The Dynorphin/Kappa-Opioid Receptor System During Addiction
The mesolimbic and mesocortical DA pathways are central in the effects of DYN/KOR system in the brain (Van’t Veer and Carlezon, 2013; Tejeda and Bonci, 2019). In the mesolimbic structures, KOR activation (notably by stress or SUD) decreases DA release in the BLA, and causes a direct inhibition of DA neurons firing in the NAc (Karkhanis et al., 2017). In the VTA, the DYN inhibits DA neurons in two ways: a direct negative feedback loop following D1 receptor activation, and indirectly through inactivation of cholinergic interneurons (Karkhanis et al., 2017). It was initially postulated that activation of KOR in the VTA induces a decreased of DA release (Dalman and O’Malley, 1999) and glutamate release (Margolis et al., 2005) that may produce the negative reinforcement effects of KOR agonists (Bals-Kubik et al., 1993). However, a direct activation of KOR in NAc, PFC or lateral hypothalamus, could also mediate such effects (Bals-Kubik et al., 1993; Al-Hasani et al., 2015). Activation of KOR located on dopaminergic terminals in the PFC produces a local reduction of DA release and is sufficient by itself to prevent the conditioned place aversion produced by systemic U69,593, a KOR agonist (Tejeda et al., 2013).
Several studies suggest that KOR activation in dopaminergic VTA neurons may disrupt behavioural inhibition (Abraham AD. et al., 2018). KOR may even inhibit fear memory acquisition in the hippocampus (Daumas et al., 2007), while generating anxiety-like responses in the amygdala (Knoll et al., 2011). In the NAc, while activation of KOR in the ventral part leads to aversion, an opposite behaviour is reported following KOR activation in the dorsal part of NAc that drives preference/reward behaviours (Al-Hasani et al., 2015). Furthermore, the DYN/KOR system reduces the development of addiction, but may also potentiate reinstatement after extinction (Van’t Veer and Carlezon, 2013; Karkhanis et al., 2017). The complex and large distribution of KOR in the VTA and the NAC could explain such discrepancy. Furthermore, KOR activation in the VTA inhibits both GABA and DA neurons projecting on the PFC, the NAc and the BLA (Van’t Veer and Carlezon, 2013; Karkhanis et al., 2017).

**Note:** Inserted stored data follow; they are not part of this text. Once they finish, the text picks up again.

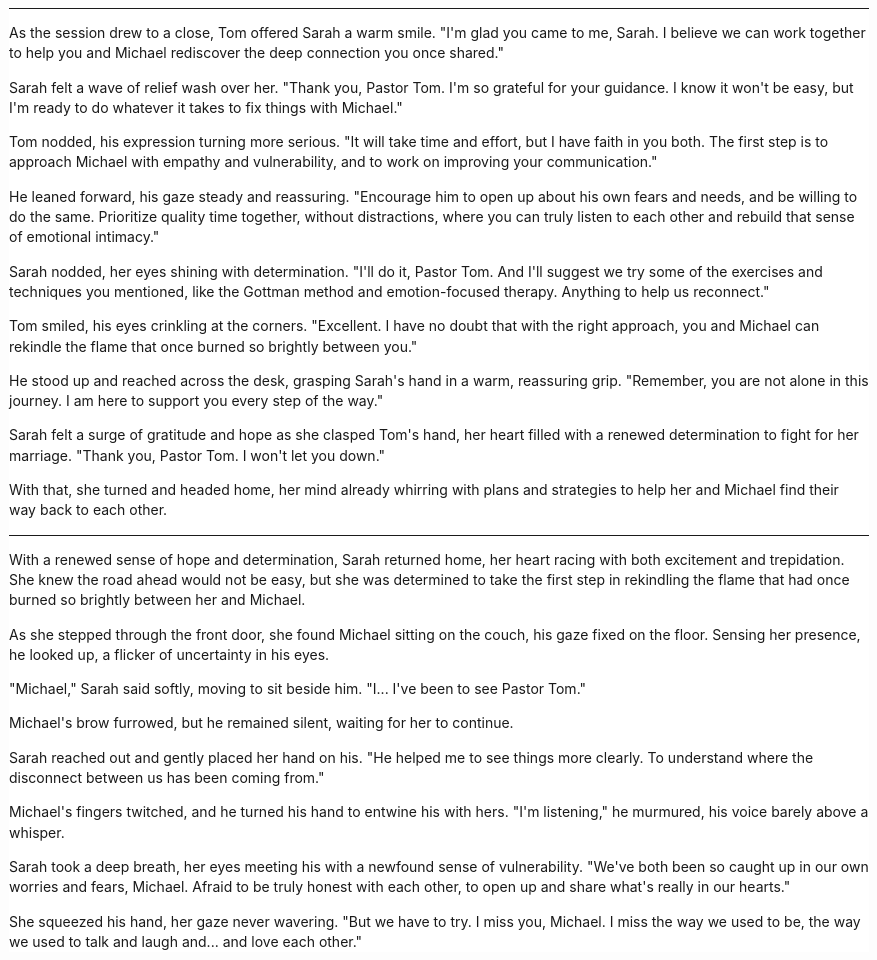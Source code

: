 ***

As the session drew to a close, Tom offered Sarah a warm smile. "I'm glad you came to me, Sarah. I believe we can work together to help you and Michael rediscover the deep connection you once shared."

Sarah felt a wave of relief wash over her. "Thank you, Pastor Tom. I'm so grateful for your guidance. I know it won't be easy, but I'm ready to do whatever it takes to fix things with Michael."

Tom nodded, his expression turning more serious. "It will take time and effort, but I have faith in you both. The first step is to approach Michael with empathy and vulnerability, and to work on improving your communication."

He leaned forward, his gaze steady and reassuring. "Encourage him to open up about his own fears and needs, and be willing to do the same. Prioritize quality time together, without distractions, where you can truly listen to each other and rebuild that sense of emotional intimacy."

Sarah nodded, her eyes shining with determination. "I'll do it, Pastor Tom. And I'll suggest we try some of the exercises and techniques you mentioned, like the Gottman method and emotion-focused therapy. Anything to help us reconnect."

Tom smiled, his eyes crinkling at the corners. "Excellent. I have no doubt that with the right approach, you and Michael can rekindle the flame that once burned so brightly between you."

He stood up and reached across the desk, grasping Sarah's hand in a warm, reassuring grip. "Remember, you are not alone in this journey. I am here to support you every step of the way."

Sarah felt a surge of gratitude and hope as she clasped Tom's hand, her heart filled with a renewed determination to fight for her marriage. "Thank you, Pastor Tom. I won't let you down."

With that, she turned and headed home, her mind already whirring with plans and strategies to help her and Michael find their way back to each other.

***

With a renewed sense of hope and determination, Sarah returned home, her heart racing with both excitement and trepidation. She knew the road ahead would not be easy, but she was determined to take the first step in rekindling the flame that had once burned so brightly between her and Michael.

As she stepped through the front door, she found Michael sitting on the couch, his gaze fixed on the floor. Sensing her presence, he looked up, a flicker of uncertainty in his eyes.

"Michael," Sarah said softly, moving to sit beside him. "I... I've been to see Pastor Tom."

Michael's brow furrowed, but he remained silent, waiting for her to continue.

Sarah reached out and gently placed her hand on his. "He helped me to see things more clearly. To understand where the disconnect between us has been coming from."

Michael's fingers twitched, and he turned his hand to entwine his with hers. "I'm listening," he murmured, his voice barely above a whisper.

Sarah took a deep breath, her eyes meeting his with a newfound sense of vulnerability. "We've both been so caught up in our own worries and fears, Michael. Afraid to be truly honest with each other, to open up and share what's really in our hearts."

She squeezed his hand, her gaze never wavering. "But we have to try. I miss you, Michael. I miss the way we used to be, the way we used to talk and laugh and... and love each other."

KOR do not act exclusively on DA neurons to modulate aversion/dysphoria in the potentiation of drug reward. The stress-induced DYN release activates KOR in serotonergic neurons and contributes to reinstate drug seeking (Land et al., 2009). In a microdialysis study, a KOR agonist decrease local serotonin (5-HT) efflux when infused into the dorsal or median raphe as well as in the NAc (Tao and Auerbach, 2002). The KOR-mediated modulation of mood and drug reward probably involves activation of 5-HT1B receptors in the NAC (Fontaine et al., 2022) and the antidepressant-like effect of KOR antagonist could somehow be related to decrease function/density of the serotonin reuptake transporter, the primary target of SSRIs (Sundaramurthy et al., 2017).

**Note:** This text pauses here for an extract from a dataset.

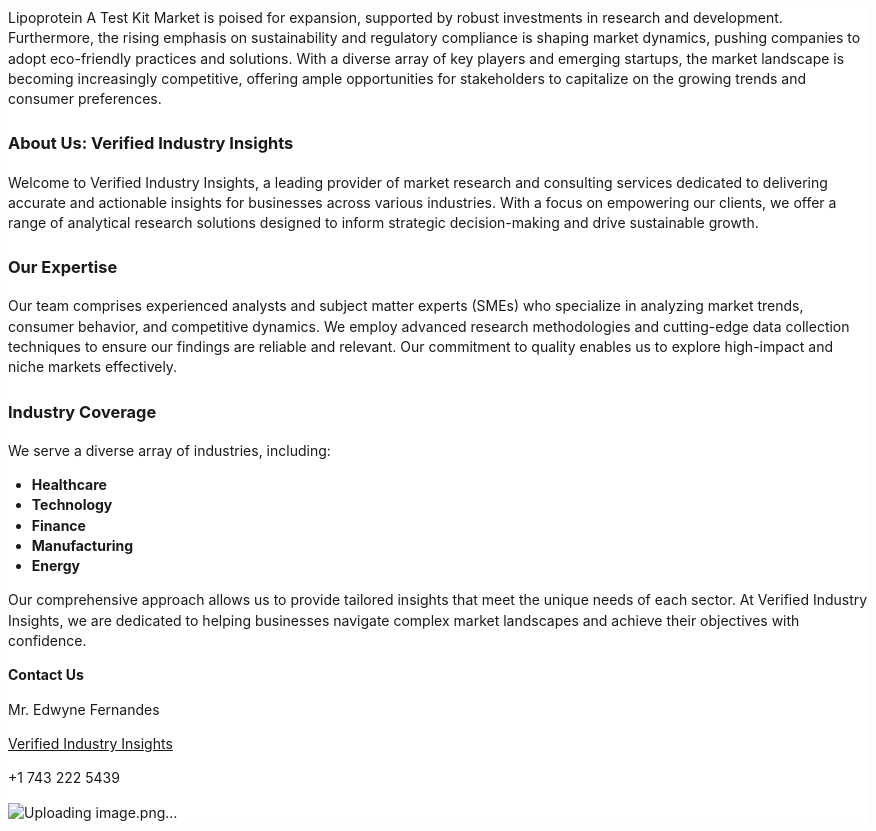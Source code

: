 Lipoprotein A Test Kit Market is poised for expansion, supported by robust investments in research and development. Furthermore, the rising emphasis on sustainability and regulatory compliance is shaping market dynamics, pushing companies to adopt eco-friendly practices and solutions. With a diverse array of key players and emerging startups, the market landscape is becoming increasingly competitive, offering ample opportunities for stakeholders to capitalize on the growing trends and consumer preferences.</p><h3>About Us: Verified Industry Insights</h3><p>Welcome to Verified Industry Insights, a leading provider of market research and consulting services dedicated to delivering accurate and actionable insights for businesses across various industries. With a focus on empowering our clients, we offer a range of analytical research solutions designed to inform strategic decision-making and drive sustainable growth.</p><h3>Our Expertise</h3><p>Our team comprises experienced analysts and subject matter experts (SMEs) who specialize in analyzing market trends, consumer behavior, and competitive dynamics. We employ advanced research methodologies and cutting-edge data collection techniques to ensure our findings are reliable and relevant. Our commitment to quality enables us to explore high-impact and niche markets effectively.</p><h3>Industry Coverage</h3><p>We serve a diverse array of industries, including:</p><ul><li><strong>Healthcare</strong></li><li><strong>Technology</strong></li><li><strong>Finance</strong></li><li><strong>Manufacturing</strong></li><li><strong>Energy</strong></li></ul><p>Our comprehensive approach allows us to provide tailored insights that meet the unique needs of each sector. At Verified Industry Insights, we are dedicated to helping businesses navigate complex market landscapes and achieve their objectives with confidence.</p><p><strong>Contact Us</strong></p><p>Mr. Edwyne Fernandes</p><p><a href="https://www.verifiedindustryinsights.com/">Verified Industry Insights</a></p><p>+1 743 222 5439</p>
![Uploading image.png…]()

Effects of Kappa-Opioid Receptor Ligand Treatments
A first approach concerning the use of the DYN/KOR system as a therapeutical target in addiction is to administer agonists during the acquisition of drug dependence. In preclinical studies, the conditioned place preference (CPP) test evaluates the drug reward effect, by associating the drug administration with a specific environment (Prus et al., 2009). In this model, KOR agonists would exert a dysphoric effect as they induce place aversion (Van’t Veer and Carlezon, 2013; Cahill et al., 2014; Margolis and Karkhanis, 2019); i.e., rodents actively avoid a context previously associated with a KOR agonist. However, optogenetic studies show that dynorphinergic cell stimulation creates either aversive (anti-reward) effects when stimulating the ventral NAc shell, or reward effects when stimulating the dorsal NAc shell (Al-Hasani et al., 2015). Furthermore, there are gender effects in this KOR-induced dysphoria: with a low dose of KOR agonist, female, but not male, mice developed a place aversion, while with a high dose, male but not female mice developed this aversion (Robles et al., 2014). Interestingly, if a social defeat stress is induced before KOR agonist administration, it inhibits the aversive effect of a low dose of KOR agonist in females, without modification of the effects induced by a high dose of KOR agonist in male mice (Laman-Maharg et al., 2017), suggesting that prior stress modifies the dysphoric effect of KOR in females.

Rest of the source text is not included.